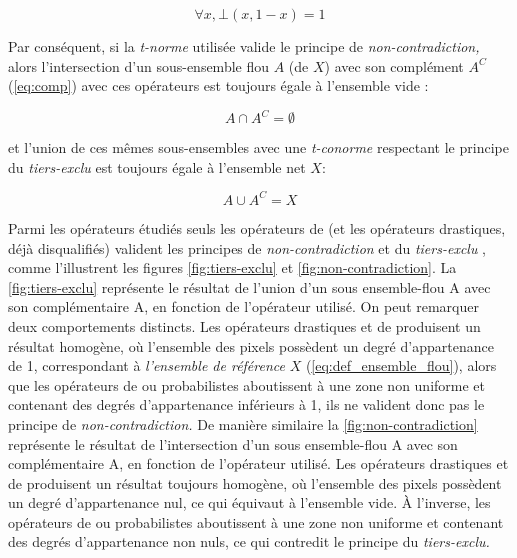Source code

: \begin{equation}
  \forall x, ⊥(x,1-x) = 1
\end{equation}

Par conséquent, si la \emph{t-norme} utilisée valide le principe de
\emph{non-contradiction,} alors l'intersection d'un sous-ensemble flou
\(A\) (de \(X\)) avec son complément \(A^C\) (\autoref{eq:comp}) avec
ces opérateurs est toujours égale à l'ensemble vide :

\begin{equation}
  A \cap A^C = \emptyset
\end{equation}

et l'union de ces mêmes sous-ensembles avec une \emph{t-conorme}
respectant le principe du \emph{tiers-exclu} est toujours égale à
l'ensemble net \(X\):

\begin{equation}
  A \cup A^C = X
\end{equation}

Parmi les opérateurs étudiés seuls les opérateurs de 
(et les opérateurs drastiques, déjà disqualifiés) valident les
principes de \emph{non-contradiction} et du \emph{tiers-exclu}
\autocite{Bouchon-Meunier2007}, comme l'illustrent les figures
\ref{fig:tiers-exclu} et \ref{fig:non-contradiction}. La
\autoref{fig:tiers-exclu} représente le résultat de l'union d'un sous
ensemble-flou \textcolor{RdBu-9-1}{\textsf{A}} avec son complémentaire
\textcolor{RdBu-9-9}{\textsf{A}}, en fonction de l'opérateur
utilisé. On peut remarquer deux comportements distincts. Les
opérateurs drastiques et de  produisent un résultat
homogène, où l'ensemble des pixels possèdent un degré d'appartenance
de 1, correspondant à \emph{l'ensemble de référence} \(X\)
(\autoref{eq:def_ensemble_flou}), alors que les opérateurs de
 ou probabilistes aboutissent à une zone non uniforme et
contenant des degrés d'appartenance inférieurs à 1, ils ne valident
donc pas le principe de \emph{non-contradiction.} De manière similaire
la \autoref{fig:non-contradiction} représente le résultat de
l'intersection d'un sous ensemble-flou
\textcolor{RdBu-9-1}{\textsf{A}} avec son complémentaire
\textcolor{RdBu-9-9}{\textsf{A}}, en fonction de l'opérateur
utilisé. Les opérateurs drastiques et de  produisent
un résultat toujours homogène, où l'ensemble des pixels possèdent un
degré d'appartenance nul, ce qui équivaut à l'ensemble vide. À
l'inverse, les opérateurs de  ou probabilistes aboutissent
à une zone non uniforme et contenant des degrés d'appartenance non
nuls, ce qui contredit le principe du \emph{tiers-exclu.}

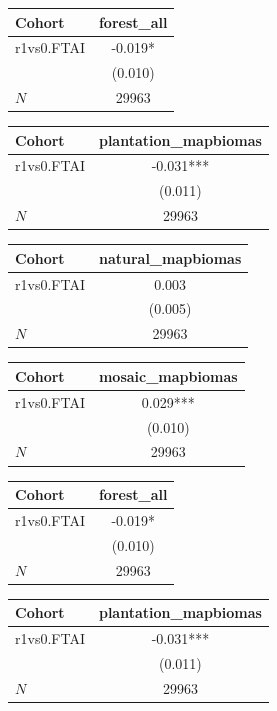 {
\def\sym#1{\ifmmode^{#1}\else\(^{#1}\)\fi}
\begin{tabular}{l*{1}{c}}
\toprule
Cohort    &forest\_all   \\
\midrule
r1vs0.FTAI&   -0.019*  \\
          &  (0.010)   \\
\midrule
\(N\)     &    29963   \\
\bottomrule
\end{tabular}
}
{
\def\sym#1{\ifmmode^{#1}\else\(^{#1}\)\fi}
\begin{tabular}{l*{1}{c}}
\toprule
Cohort    &plantation\_mapbiomas   \\
\midrule
r1vs0.FTAI&   -0.031***\\
          &  (0.011)   \\
\midrule
\(N\)     &    29963   \\
\bottomrule
\end{tabular}
}
{
\def\sym#1{\ifmmode^{#1}\else\(^{#1}\)\fi}
\begin{tabular}{l*{1}{c}}
\toprule
Cohort    &natural\_mapbiomas   \\
\midrule
r1vs0.FTAI&    0.003   \\
          &  (0.005)   \\
\midrule
\(N\)     &    29963   \\
\bottomrule
\end{tabular}
}
{
\def\sym#1{\ifmmode^{#1}\else\(^{#1}\)\fi}
\begin{tabular}{l*{1}{c}}
\toprule
Cohort    &mosaic\_mapbiomas   \\
\midrule
r1vs0.FTAI&    0.029***\\
          &  (0.010)   \\
\midrule
\(N\)     &    29963   \\
\bottomrule
\end{tabular}
}
{
\def\sym#1{\ifmmode^{#1}\else\(^{#1}\)\fi}
\begin{tabular}{l*{1}{c}}
\toprule
Cohort    &forest\_all   \\
\midrule
r1vs0.FTAI&   -0.019*  \\
          &  (0.010)   \\
\midrule
\(N\)     &    29963   \\
\bottomrule
\end{tabular}
}
{
\def\sym#1{\ifmmode^{#1}\else\(^{#1}\)\fi}
\begin{tabular}{l*{1}{c}}
\toprule
Cohort    &plantation\_mapbiomas   \\
\midrule
r1vs0.FTAI&   -0.031***\\
          &  (0.011)   \\
\midrule
\(N\)     &    29963   \\
\bottomrule
\end{tabular}
}
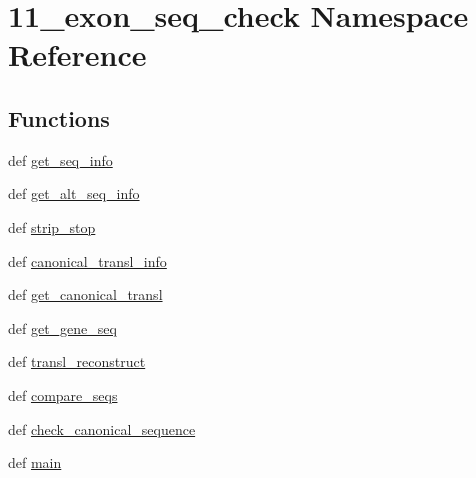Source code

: \hypertarget{namespace11__exon__seq__check}{\section{11\-\_\-exon\-\_\-seq\-\_\-check Namespace Reference}
\label{namespace11__exon__seq__check}
}
\subsection*{Functions}
\begin{DoxyCompactItemize}
\item 
def \hyperlink{namespace11__exon__seq__check_a9ad3dd597d482763624fa453596ed51f}{get\-\_\-seq\-\_\-info}
\item 
def \hyperlink{namespace11__exon__seq__check_a98b8243c1a3d1f50f17118420bdb03c7}{get\-\_\-alt\-\_\-seq\-\_\-info}
\item 
def \hyperlink{namespace11__exon__seq__check_ac80008a6a141f7c702ff574ced0d4fb4}{strip\-\_\-stop}
\item 
def \hyperlink{namespace11__exon__seq__check_a27ee6d49ea1408bfd35d19c54bb820e5}{canonical\-\_\-transl\-\_\-info}
\item 
def \hyperlink{namespace11__exon__seq__check_a2116435cbe5c1be4cc925654704b9740}{get\-\_\-canonical\-\_\-transl}
\item 
def \hyperlink{namespace11__exon__seq__check_a12e4a8ec3346b527b68612409dc620ce}{get\-\_\-gene\-\_\-seq}
\item 
def \hyperlink{namespace11__exon__seq__check_a40b05edcb933853df74456f7b6565efb}{transl\-\_\-reconstruct}
\item 
def \hyperlink{namespace11__exon__seq__check_aa32f75ddb831ff56614267dd4240dcb9}{compare\-\_\-seqs}
\item 
def \hyperlink{namespace11__exon__seq__check_a7b8650b216f2f259de462a727648d37e}{check\-\_\-canonical\-\_\-sequence}
\item 
def \hyperlink{namespace11__exon__seq__check_a14ae6d4e14667cc7339c1fc846ea3c36}{main}
\end{DoxyCompactItemize}


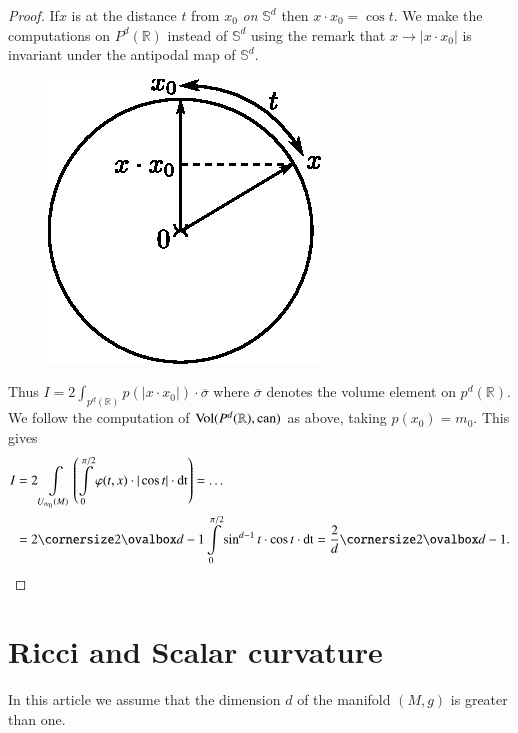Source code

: \begin{proof}
If\pageoriginale $x$ is at the distance $t$ from $x_{0}$ {\em on}
$\mathbb{S}^{d}$ then $x\cdot x_{0}=\cos t$. We make the computations
on $P^{d}(\mathbb{R})$ instead of $\mathbb{S}^{d}$ using the remark
that $x\to |x\cdot x_{0}|$ is invariant under the antipodal map of
$\mathbb{S}^{d}$. 
\begin{figure}[H]
\centering
\includegraphics[scale=1.1]{figures/chap6-fig1.eps}
\end{figure}
Thus $I=2\int_{p^{d}(\mathbb{R})}p(|x\cdot
x_{0}|)\cdot\overline{\sigma}$ where $\overline{\sigma}$ denotes the
volume element on $p^{d}(\mathbb{R})$. We follow the computation of
$\operatorname{Vol}(P^{d}(\mathbb{R}),\operatorname{can})$ as above, taking $p(x_{0})=m_{0}$. This
gives
\begin{align*}
I &=
2\int\limits_{U_{m_{0}}(M)}\left(\int\limits^{\pi/2}_{0}\varphi(t,x)\cdot
|\cos t|\cdot \dt\right)=\ldots\\
&= 2\oval{d-1}\int\limits^{\pi/2}_{0}\sin^{d-1}t\cdot \cos t\cdot
\dt=\frac{2}{d}\oval{d-1}. 
\end{align*}
\end{proof}

\section{Ricci and Scalar curvature}\label{chap6:sec8}

\quad
In this article we assume that the dimension $d$ of the manifold
$(M,g)$ is greater than one.

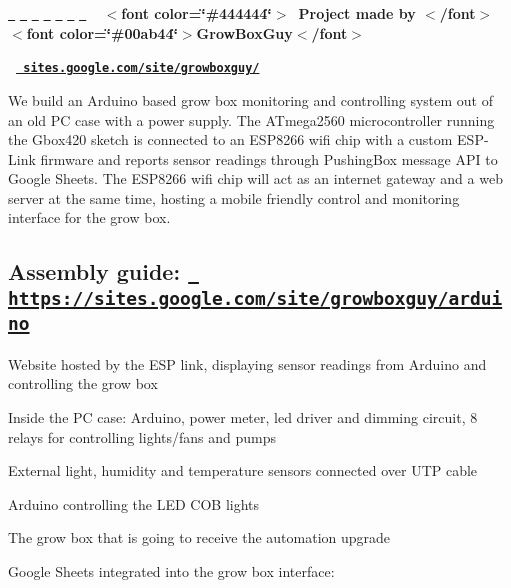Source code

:   \href{https://www.patreon.com/growboxguy}{\texttt{ }} \href{https://www.facebook.com/Gbox420-1495966037151416/}{\texttt{ }} \href{https://github.com/growboxguy/Gbox420}{\texttt{ }} \href{https://plus.google.com/106380858241253565250}{\texttt{ }} \href{https://www.tumblr.com/blog/growboxguy}{\texttt{ }} \href{https://twitter.com/growboxguy}{\texttt{ }} \href{mailto:GrowBoxGuy@gmail.com}{\texttt{ }} ~\newline
  {\bfseries{ $<$font color=\char`\"{}\#444444\char`\"{}$>$~Project made by $<$/font$>$ $<$font color=\char`\"{}\#00ab44\char`\"{}$>$Grow\+Box\+Guy$<$/font$>$~\newline
}}

{\bfseries{~\href{http://sites.google.com/site/growboxguy/}{\texttt{ sites.\+google.\+com/site/growboxguy/}} }} ~\newline


 We build an Arduino based grow box monitoring and controlling system out of an old PC case with a power supply. The A\+Tmega2560 microcontroller running the Gbox420 sketch is connected to an E\+S\+P8266 wifi chip with a custom E\+S\+P-\/\+Link firmware and reports sensor readings through Pushing\+Box message A\+PI to Google Sheets. The E\+S\+P8266 wifi chip will act as an internet gateway and a web server at the same time, hosting a mobile friendly control and monitoring interface for the grow box. 

\subsection*{Assembly guide\+: \href{https://sites.google.com/site/growboxguy/arduino}{\texttt{ https\+://sites.\+google.\+com/site/growboxguy/arduino}}}

 



Website hosted by the E\+SP link, displaying sensor readings from Arduino and controlling the grow box 

Inside the PC case\+: Arduino, power meter, led driver and dimming circuit, 8 relays for controlling lights/fans and pumps 

External light, humidity and temperature sensors connected over U\+TP cable 

Arduino controlling the L\+ED C\+OB lights 

The grow box that is going to receive the automation upgrade 

Google Sheets integrated into the grow box interface\+: 

 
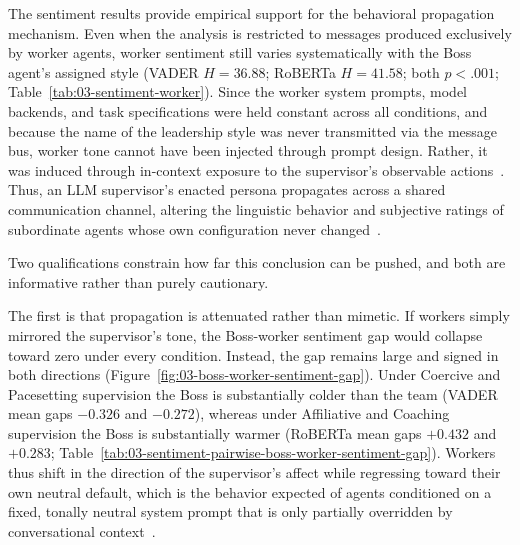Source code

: The sentiment results provide empirical support for the behavioral propagation mechanism.
Even when the analysis is restricted to messages produced exclusively by worker agents, worker sentiment still varies systematically with the Boss agent's assigned style (\ac{VADER} $H = 36.88$; \ac{RoBERTa} $H = 41.58$; both $p < .001$; Table~\ref{tab:03-sentiment-worker}).
Since the worker system prompts, model backends, and task specifications were held constant across all conditions, and because the name of the leadership style was never transmitted via the message bus, worker tone cannot have been injected through prompt design.
Rather, it was induced through in-context exposure to the supervisor's observable actions~\cite{lin2025simulatingsocialinfluencedynamics, almutairi2025taifaautomatedfeedback}.
Thus, an \ac{LLM} supervisor's enacted persona propagates across a shared communication channel, altering the linguistic behavior and subjective ratings of subordinate agents whose own configuration never changed~\cite{serapiogarcia2025personalitytraitslargelanguage, jiang2024personallminvestigatingabilitylarge, duan2025powerpersonalityhumansimulation}.

Two qualifications constrain how far this conclusion can be pushed, and both are informative rather than purely cautionary.

The first is that propagation is attenuated rather than mimetic.
If workers simply mirrored the supervisor's tone, the Boss-worker sentiment gap would collapse toward zero under every condition.
Instead, the gap remains large and signed in both directions (Figure~\ref{fig:03-boss-worker-sentiment-gap}).
Under Coercive and Pacesetting supervision the Boss is substantially colder than the team (VADER mean gaps $-0.326$ and $-0.272$), whereas under Affiliative and Coaching supervision the Boss is substantially warmer (RoBERTa mean gaps $+0.432$ and $+0.283$; Table~\ref{tab:03-sentiment-pairwise-boss-worker-sentiment-gap}).
Workers thus shift in the direction of the supervisor's affect while regressing toward their own neutral default, which is the behavior expected of agents conditioned on a fixed, tonally neutral system prompt that is only partially overridden by conversational context~\cite{lacava2025openmodelsclosedminds, shanahan2023roleplaylargelanguagemodels}.

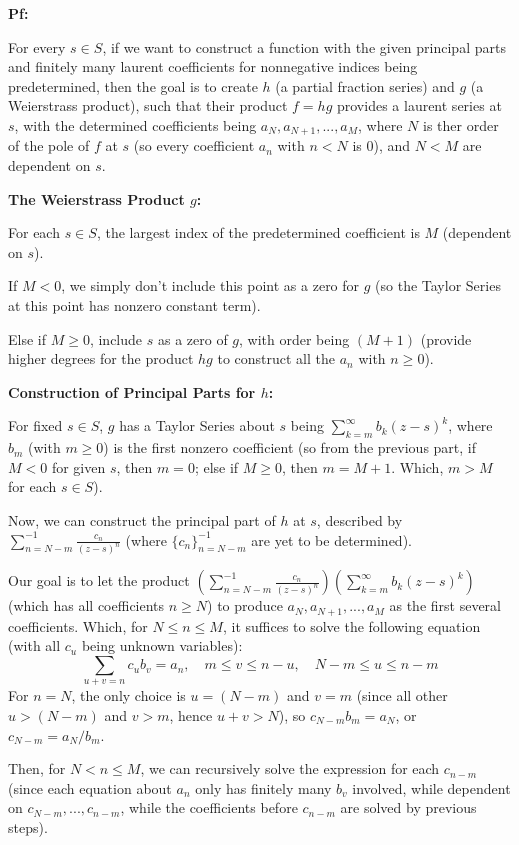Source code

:\documentclass{article}
\begin{document}
\textbf{Pf:}

For every $s\in S$, if we want to construct a function with the given principal parts and finitely many laurent coefficients for nonnegative indices being predetermined,
then the goal is to create $h$ (a partial fraction series) and $g$ (a Weierstrass product), such that their product $f=hg$ provides a laurent series at $s$,
with the determined coefficients being $a_N, a_{N+1},...,a_M$, where $N$ is ther order of the pole of $f$ at $s$ (so every coefficient $a_n$ with $n<N$ is $0$), and $N<M$ are dependent on $s$.

\hfil

\textbf{The Weierstrass Product $g$:}

For each $s\in S$, the largest index of the predetermined coefficient is $M$ (dependent on $s$). 

If $M<0$, we simply don't include this point as a zero for $g$ (so the Taylor Series at this point has nonzero constant term).

Else if $M\geq 0$, include $s$ as a zero of $g$, with order being $(M+1)$ (provide higher degrees for the product $hg$ to construct all the $a_n$ with $n\geq 0$).

\hfil

\textbf{Construction of Principal Parts for $h$:}

For fixed $s\in S$, $g$ has a Taylor Series about $s$ being $\sum_{k=m}^{\infty}b_k(z-s)^k$, where $b_m$ (with $m\geq 0$) is the first nonzero coefficient
(so from the previous part, if $M<0$ for given $s$, then $m=0$; else if $M\geq 0$, then $m=M+1$. Which, $m>M$ for each $s\in S$).

Now, we can construct the principal part of $h$ at $s$, described by $\sum_{n=N-m}^{-1}\frac{c_n}{(z-s)^n}$ (where $\{c_n\}_{n=N-m}^{-1}$ are yet to be determined).

Our goal is to let the product $(\sum_{n=N-m}^{-1}\frac{c_n}{(z-s)^n})(\sum_{k=m}^{\infty}b_k(z-s)^k)$ (which has all coefficients $n\geq N$) to produce $a_N,a_{N+1},...,a_M$ as the first several coefficients.
Which, for $N\leq n\leq M$, it suffices to solve the following equation (with all $c_u$ being unknown variables):
$$\sum_{u+v=n}c_ub_v = a_n,\quad m\leq v\leq n-u,\quad N-m\leq u\leq n-m$$
For $n=N$, the only choice is $u=(N-m)$ and $v=m$ (since all other $u> (N-m)$ and $v> m$, hence $u+v> N$), so $c_{N-m}b_m = a_N$, or $c_{N-m}=a_N/b_m$.

Then, for $N<n\leq M$, we can recursively solve the expression for each $c_{n-m}$ (since each equation about $a_n$ only has finitely many $b_v$ involved, while dependent on $c_{N-m},...,c_{n-m}$, while the coefficients before $c_{n-m}$ are solved by previous steps).
\end{document}

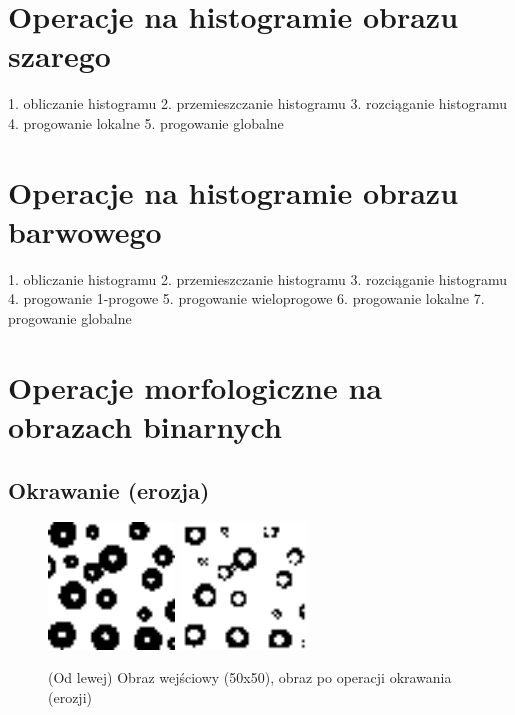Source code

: \documentclass[final,a4paper,openany,12pt]{mwbk}
\begin{document}
\chapter{Operacje na histogramie obrazu szarego}
1. obliczanie histogramu
2. przemieszczanie histogramu
3. rozciąganie histogramu
4. progowanie lokalne
5. progowanie globalne

\chapter{Operacje na histogramie obrazu barwowego}
1. obliczanie histogramu
2. przemieszczanie histogramu
3. rozciąganie histogramu
4. progowanie 1-progowe
5. progowanie wieloprogowe
6. progowanie lokalne
7. progowanie globalne

\chapter{Operacje morfologiczne na obrazach binarnych}

\section{ Okrawanie (erozja)}

\begin{figure}[H]
	\begin{center}
		\includegraphics[width=0.3\textwidth]{1/1Bin_E_Original}
		\includegraphics[width=0.3\textwidth]{1/1Bin_E_Result}
	\end{center}
	\caption{(Od lewej) Obraz wejściowy (50x50), obraz po operacji okrawania (erozji) }
\end{figure}
\end{document}
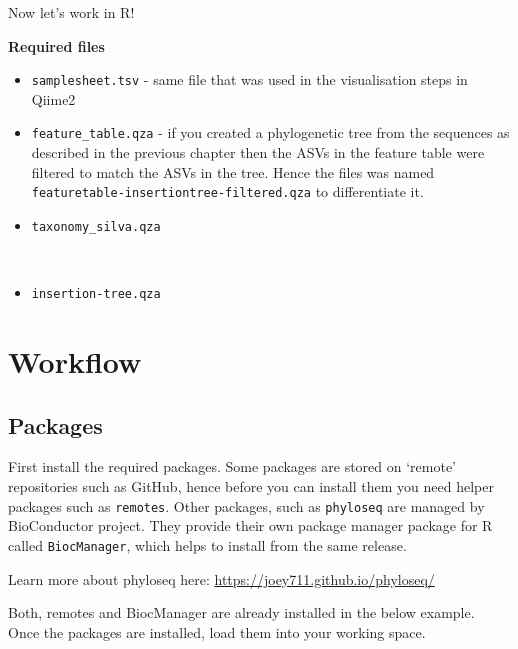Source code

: \documentclass[
]{book}
\begin{document}
Now let's work in R!

\textbf{Required files}

\begin{itemize}
\item
  \texttt{samplesheet.tsv} - same file that was used in the visualisation steps in Qiime2\\
\item
  \texttt{feature\_table.qza} - if you created a phylogenetic tree from the sequences as described in the previous chapter then the ASVs in the feature table were filtered to match the ASVs in the tree. Hence the files was named \texttt{featuretable-insertiontree-filtered.qza} to differentiate it.\\
\item
  \texttt{taxonomy\_silva.qza}\strut \\
\item
  \texttt{insertion-tree.qza}

  \hfill\break
\end{itemize}

\hypertarget{workflow-2}{%
\section{Workflow}\label{workflow-2}}

\hypertarget{packages}{%
\subsection{Packages}\label{packages}}

First install the required packages. Some packages are stored on `remote' repositories such as GitHub, hence before you can install them you need helper packages such as \texttt{remotes}. Other packages, such as \texttt{phyloseq} are managed by BioConductor project. They provide their own package manager package for R called \texttt{BiocManager}, which helps to install from the same release.

Learn more about phyloseq here: \url{https://joey711.github.io/phyloseq/}

Both, remotes and BiocManager are already installed in the below example.\\
Once the packages are installed, load them into your working space.
\end{document}
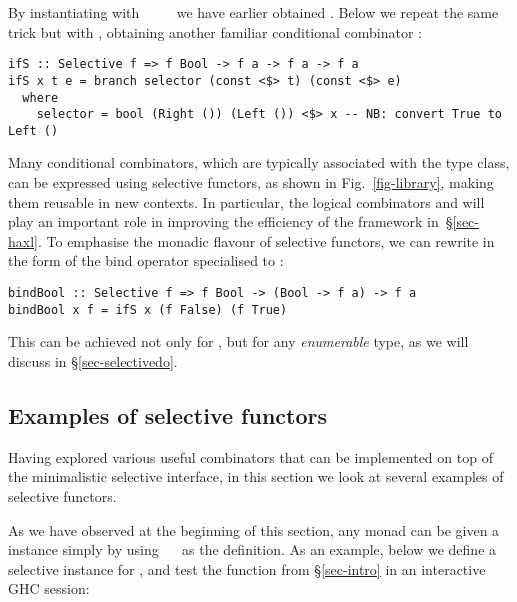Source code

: {By instantiating  with ~\hs{=}~~\hs{=}~\hs{()} we have
earlier obtained . Below we repeat the same trick but with
, obtaining another familiar conditional combinator :

\vspace{1mm}
\begin{verbatim}
ifS :: Selective f => f Bool -> f a -> f a -> f a
ifS x t e = branch selector (const <$> t) (const <$> e)
  where
    selector = bool (Right ()) (Left ()) <$> x -- NB: convert True to Left ()
\end{verbatim}
\vspace{1mm}

\noindent
Many conditional combinators, which are typically associated with the 
type class, can be expressed using selective functors, as shown in
Fig.~\ref{fig-library}, making them reusable in new contexts. In particular, the
logical combinators \hs{<||>} and \hs{<&&>} will play an important role in
improving the efficiency of the \Haxl framework in~\S\ref{sec-haxl}. To
emphasise the monadic flavour of selective functors, we can rewrite  in
the form of the bind operator specialised to :

\vspace{1mm}
\begin{verbatim}
bindBool :: Selective f => f Bool -> (Bool -> f a) -> f a
bindBool x f = ifS x (f False) (f True)
\end{verbatim}
\vspace{1mm}

\noindent
This can be achieved not only for , but for any \emph{enumerable}
type, as we will discuss in \S\ref{sec-selectivedo}.

\subsection{Examples of selective functors}\label{sec-instances}

Having explored various useful combinators that can be implemented on top of the
minimalistic selective interface, in this section we look at several examples of
selective functors.

As we have observed at the beginning of this section, any monad can be given a
 instance simply by using ~\hs{=}~ as the
definition. As an example, below we define a selective instance for , and
test the function  from \S\ref{sec-intro} in an interactive GHC
session:

}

## EXERCISE DESCRIPTION
For this answer, return word for word the lines from the first line of the records through the line containing "ou probabilistes aboutissent à". Omit the pictures.

## YOUR SOLUTION
Source code

: \begin{equation}
  \forall x, ⊥(x,1-x) = 1
\end{equation}

Par conséquent, si la \emph{t-norme} utilisée valide le principe de
\emph{non-contradiction,} alors l'intersection d'un sous-ensemble flou
\(A\) (de \(X\)) avec son complément \(A^C\) (\autoref{eq:comp}) avec
ces opérateurs est toujours égale à l'ensemble vide :

\begin{equation}
  A \cap A^C = \emptyset
\end{equation}

et l'union de ces mêmes sous-ensembles avec une \emph{t-conorme}
respectant le principe du \emph{tiers-exclu} est toujours égale à
l'ensemble net \(X\):

\begin{equation}
  A \cup A^C = X
\end{equation}

Parmi les opérateurs étudiés seuls les opérateurs de 
(et les opérateurs drastiques, déjà disqualifiés) valident les
principes de \emph{non-contradiction} et du \emph{tiers-exclu}
\autocite{Bouchon-Meunier2007}, comme l'illustrent les figures
\ref{fig:tiers-exclu} et \ref{fig:non-contradiction}. La
\autoref{fig:tiers-exclu} représente le résultat de l'union d'un sous
ensemble-flou \textcolor{RdBu-9-1}{\textsf{A}} avec son complémentaire
\textcolor{RdBu-9-9}{\textsf{A}}, en fonction de l'opérateur
utilisé. On peut remarquer deux comportements distincts. Les
opérateurs drastiques et de  produisent un résultat
homogène, où l'ensemble des pixels possèdent un degré d'appartenance
de 1, correspondant à \emph{l'ensemble de référence} \(X\)
(\autoref{eq:def_ensemble_flou}), alors que les opérateurs de
 ou probabilistes aboutissent à une zone non uniforme et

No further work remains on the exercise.